What Language Do You Speak?

It is more and more important to think of our mental well-being as well as our physical. That is why I am launching some mental health and self-help articles on top of language learning articles. This article is all about speaking a different language: the language of positivity and optimism.

We live in a time of ever-increasing uncertainty and anxiety levels are on the increase. Adults and children alike are experiencing a sense of bewilderment as they try to balance the many things happening in their personal lives and in a world that is experiencing turmoil and disaster on unprecedented levels.

In such a world, it is easy to slip into a language of negativity, yet it doesn’t need to be this way. We can learn to speak the language of optimism and help those around us to learn it too. When you learn the language of optimism, you are learning to experience life by embracing and acknowledging the things that go right and shrugging your shoulders, and moving on from the things that go wrong.

Teaching this essential skill to our children is extremely important for all parents, teachers and caregivers to understand and appreciate. As we practice recognizing our own achievements and acknowledging them in the home, we are role modelling to our children the importance of doing their best and then having the pleasure of others and ourselves showing appreciation for the things achieved. A pessimistic perspective however would look at the situation surrounding the achievements and focus attention on them, rather than on the people attaining them.

When a child (or an adult) learns to speak with optimism, they are able to take failure and turn it into the potential for growth. Instead of seeing failure pessimistically and dwelling in grief on the cause of the loss, the optimistic person can focus on the failure being a learning curve and will use the opportunity to turn this failure into an opportunity to learn new skills or to develop a new understanding of the way things work.

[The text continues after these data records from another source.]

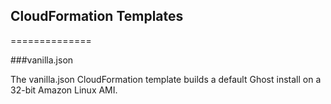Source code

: ## CloudFormation Templates
==============

###vanilla.json

The vanilla.json CloudFormation template builds a default Ghost install on a 32-bit Amazon Linux AMI.
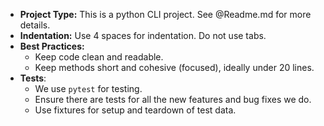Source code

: * **Project Type:** This is a python CLI project. See @Readme.md for more details.
* **Indentation:** Use 4 spaces for indentation. Do not use tabs.
* **Best Practices:**
    * Keep code clean and readable.
    * Keep methods short and cohesive (focused), ideally under 20 lines.
* **Tests**:
    * We use `pytest` for testing.
    * Ensure there are tests for all the new features and bug fixes we do.
    * Use fixtures for setup and teardown of test data.
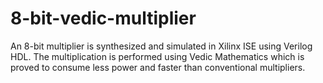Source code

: # 8-bit-vedic-multiplier
An 8-bit multiplier is synthesized and simulated in Xilinx ISE using Verilog HDL. The multiplication is performed using Vedic Mathematics which is proved to consume less power and faster than conventional multipliers.
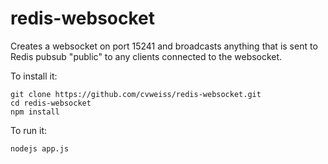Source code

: # redis-websocket

Creates a websocket on port 15241 and broadcasts anything that is sent to Redis pubsub "public" to any clients connected to the websocket.

To install it:

    git clone https://github.com/cvweiss/redis-websocket.git
    cd redis-websocket
    npm install

To run it:

    nodejs app.js
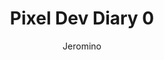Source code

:---
author: Jeromino
pubDatetime: 2024-10-09T07:45:00Z
title: Pixel Dev Diary 0
slug: pixel-diary-0
featured: true
draft: false
tags:
  - gaming
  - pc master race
  - pixelart

description:
  The begining of a long journey, would you join me?
---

The optimistic thinker is able to see the problem as a temporary setback, it doesn’t affect their self-worth or self-confidence and they keep trying until they achieve their goals. The pessimistic approach would see this problem as more of a permanent problem Over time, as all problems become “bad or big”, the person eventually begins to see them all in a pessimistic way, gradually losing all sense of self-esteem and self-wealth.

Children learn from their parents. They often mimic their parent’s behaviour. As you teach your children to become successful and well-educated, they will display optimism in their own lives. They will learn to see life from the perspective of self-worth and self-esteem and even if this is over-exaggerated, it gives them the hidden courage to say” no” to peer pressure.